Cocoa (sometimes called “cacao” – which is the exact same thing) refers to the nibs of the cocoa bean and is the main ingredient in chocolate. Cocoa is a delicate crop. It can only grow in a narrow band within 10-20 degrees of the equator called the "coffee belt". Think hot temperatures, high humidity, constant rain, shade, protection from wind, and the nurturing embrace of a rainforest environment – that's the natural home of cocoa.
The ideal conditions for cocoa growth are present in only a handful of equatorial countries, with West Africa, specifically Côte d’Ivoire and Ghana, leading the charge, contributing about 70% of the world’s cocoa production.
Unfortunately, these regions are currently facing an unusually warm and dry growing season, courtesy of El Niño, a naturally occurring weather pattern. The impact? Cocoa bean crop growth is has been suffering over the last several years, leading to concerns about a shortage in the future.
Meanwhile, our collective craving for chocolate continues to rise. Global demand has soared. But the repercussions of cocoa woes aren’t immediately apparent in the marketplace —what transpires on cocoa farms takes several years to ripple into the market. This cause of year's price spike began years ago.
Cocoa beans as a commodity are traded on the open market. As each crop is harvested and beans make their way to ports, the commodity is traded. That trading is subject to the law of supply and demand. Lack of supply means increased prices. With recent poor harvests, the lack of supply has caused commodity prices to spike.
Behind the scenes, a handful of companies (some people call them "Big Chocolate") dominate cocoa trading and processing worldwide, wielding control over the vast majority of chocolate brands. For these big companies, higher cocoa prices tend to mean bad news, because it might mean that less chocolate and cocoa are consumed.
As a fine chocolate business, Cocoa Community Confections view commodity price changes differently than Big Chocolate. We embrace a "less but better" approach, focusing on crafting the finest chocolate in sustainable quantities while ensuring fair prices for cocoa farmers. We've been partners with Rainforest Alliance™ for more than a decade, and now we’re transitioning to Tony’s Open Chain, a global program dedicated to paying living wage premiums directly to cocoa farmers.

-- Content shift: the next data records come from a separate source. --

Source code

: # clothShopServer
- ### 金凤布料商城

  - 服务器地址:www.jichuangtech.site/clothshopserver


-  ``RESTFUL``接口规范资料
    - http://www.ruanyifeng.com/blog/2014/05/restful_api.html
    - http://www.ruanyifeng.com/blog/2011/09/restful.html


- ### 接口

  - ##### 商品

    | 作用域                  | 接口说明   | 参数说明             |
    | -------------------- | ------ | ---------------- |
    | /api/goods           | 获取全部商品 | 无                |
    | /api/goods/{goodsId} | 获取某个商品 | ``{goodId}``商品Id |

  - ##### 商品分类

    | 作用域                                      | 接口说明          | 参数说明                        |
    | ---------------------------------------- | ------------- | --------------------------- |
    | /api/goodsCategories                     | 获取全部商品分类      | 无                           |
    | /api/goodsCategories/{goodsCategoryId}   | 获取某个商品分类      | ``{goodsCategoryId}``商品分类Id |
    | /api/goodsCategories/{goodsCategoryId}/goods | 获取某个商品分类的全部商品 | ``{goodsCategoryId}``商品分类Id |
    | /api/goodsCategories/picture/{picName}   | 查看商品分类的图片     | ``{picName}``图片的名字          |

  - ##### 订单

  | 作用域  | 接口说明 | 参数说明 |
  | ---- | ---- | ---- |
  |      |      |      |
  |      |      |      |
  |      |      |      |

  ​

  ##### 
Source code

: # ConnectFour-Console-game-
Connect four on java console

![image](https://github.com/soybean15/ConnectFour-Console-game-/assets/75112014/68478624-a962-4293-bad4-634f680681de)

Climate change and deforestation are indeed affecting cocoa production, posing long-term challenges. To safeguard the future of cocoa, it's crucial to support the hardworking cocoa farmers, ensuring they earn a reasonable living. After all, without West Africa, there's no chocolate industry as we know it today.

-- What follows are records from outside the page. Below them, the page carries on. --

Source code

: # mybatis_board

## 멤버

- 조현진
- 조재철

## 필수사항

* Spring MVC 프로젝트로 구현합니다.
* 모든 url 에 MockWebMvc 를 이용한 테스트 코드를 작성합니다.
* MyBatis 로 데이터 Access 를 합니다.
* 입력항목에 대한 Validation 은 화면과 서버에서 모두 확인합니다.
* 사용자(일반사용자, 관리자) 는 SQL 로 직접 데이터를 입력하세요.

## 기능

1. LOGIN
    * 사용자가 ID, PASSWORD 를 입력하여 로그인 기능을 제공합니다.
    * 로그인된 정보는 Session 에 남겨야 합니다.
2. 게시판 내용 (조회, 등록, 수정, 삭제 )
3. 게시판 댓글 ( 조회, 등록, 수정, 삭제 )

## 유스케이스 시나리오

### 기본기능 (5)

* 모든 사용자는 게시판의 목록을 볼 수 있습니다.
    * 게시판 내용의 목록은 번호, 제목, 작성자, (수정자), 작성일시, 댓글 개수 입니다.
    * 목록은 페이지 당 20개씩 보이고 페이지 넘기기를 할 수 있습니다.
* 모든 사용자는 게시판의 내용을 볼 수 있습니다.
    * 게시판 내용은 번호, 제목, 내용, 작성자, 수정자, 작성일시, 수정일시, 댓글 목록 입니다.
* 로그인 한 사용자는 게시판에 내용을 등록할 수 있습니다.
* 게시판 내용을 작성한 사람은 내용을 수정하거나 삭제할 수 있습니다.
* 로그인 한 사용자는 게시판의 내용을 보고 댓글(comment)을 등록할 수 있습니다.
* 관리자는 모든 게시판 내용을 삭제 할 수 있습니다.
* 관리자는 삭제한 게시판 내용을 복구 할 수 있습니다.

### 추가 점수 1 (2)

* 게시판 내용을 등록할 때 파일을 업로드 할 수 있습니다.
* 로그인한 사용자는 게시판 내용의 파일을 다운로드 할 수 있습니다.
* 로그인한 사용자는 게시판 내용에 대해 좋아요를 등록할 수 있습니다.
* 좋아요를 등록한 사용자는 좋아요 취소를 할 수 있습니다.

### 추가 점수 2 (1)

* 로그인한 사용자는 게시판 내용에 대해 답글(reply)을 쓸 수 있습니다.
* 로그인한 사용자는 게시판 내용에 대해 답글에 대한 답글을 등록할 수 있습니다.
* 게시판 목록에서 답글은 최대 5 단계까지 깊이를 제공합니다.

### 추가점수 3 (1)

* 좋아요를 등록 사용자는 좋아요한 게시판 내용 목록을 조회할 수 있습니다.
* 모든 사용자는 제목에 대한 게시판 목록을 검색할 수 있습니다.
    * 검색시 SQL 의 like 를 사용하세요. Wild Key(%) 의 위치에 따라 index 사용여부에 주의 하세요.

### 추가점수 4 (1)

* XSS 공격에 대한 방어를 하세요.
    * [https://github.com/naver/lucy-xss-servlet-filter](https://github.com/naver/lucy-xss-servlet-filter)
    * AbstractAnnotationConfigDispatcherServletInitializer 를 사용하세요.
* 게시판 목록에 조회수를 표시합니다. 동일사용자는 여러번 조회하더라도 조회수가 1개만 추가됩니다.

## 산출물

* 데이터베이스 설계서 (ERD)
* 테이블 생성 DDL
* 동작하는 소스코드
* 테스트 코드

As advocates for sustainable practices, we actively participate in global initiatives like the World Cocoa Foundation and Cocoa & Forests Initiative. These efforts aim to protect forests and adapt to climate change in the cocoa sector.
We already pay a premium price for our couverture chocolate through our certification programs Rainforest Alliance and Tony’s Open Chain. Paying more for chocolate only matters if a bigger share of the price makes its way to the farm.

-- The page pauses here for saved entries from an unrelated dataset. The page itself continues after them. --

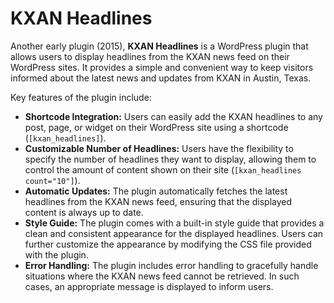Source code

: # KXAN Headlines
Another early plugin (2015), **KXAN Headlines** is a WordPress plugin that allows users to display headlines from the KXAN news feed on their WordPress sites. It provides a simple and convenient way to keep visitors informed about the latest news and updates from KXAN in Austin, Texas.

Key features of the plugin include:

  - **Shortcode Integration:** Users can easily add the KXAN headlines to any post, page, or widget on their WordPress site using a shortcode (`[kxan_headlines]`).
  - **Customizable Number of Headlines:** Users have the flexibility to specify the number of headlines they want to display, allowing them to control the amount of content shown on their site (`[kxan_headlines count="10"]`).
  - **Automatic Updates:** The plugin automatically fetches the latest headlines from the KXAN news feed, ensuring that the displayed content is always up to date.
  - **Style Guide:** The plugin comes with a built-in style guide that provides a clean and consistent appearance for the displayed headlines. Users can further customize the appearance by modifying the CSS file provided with the plugin.
  - **Error Handling:** The plugin includes error handling to gracefully handle situations where the KXAN news feed cannot be retrieved. In such cases, an appropriate message is displayed to inform users.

In response to fluctuating commodity prices, we've taken a measured approach, prioritizing not just our chocolate but also our "less is more" message – reaching as many homes as possible without sudden price increases. An accessible and affordable luxury, mindfully consumed.
Join us in our journey toward a sustainable, ethical indulgence, supporting farmers and cherishing the cocoa bean and the true value of fine chocolate.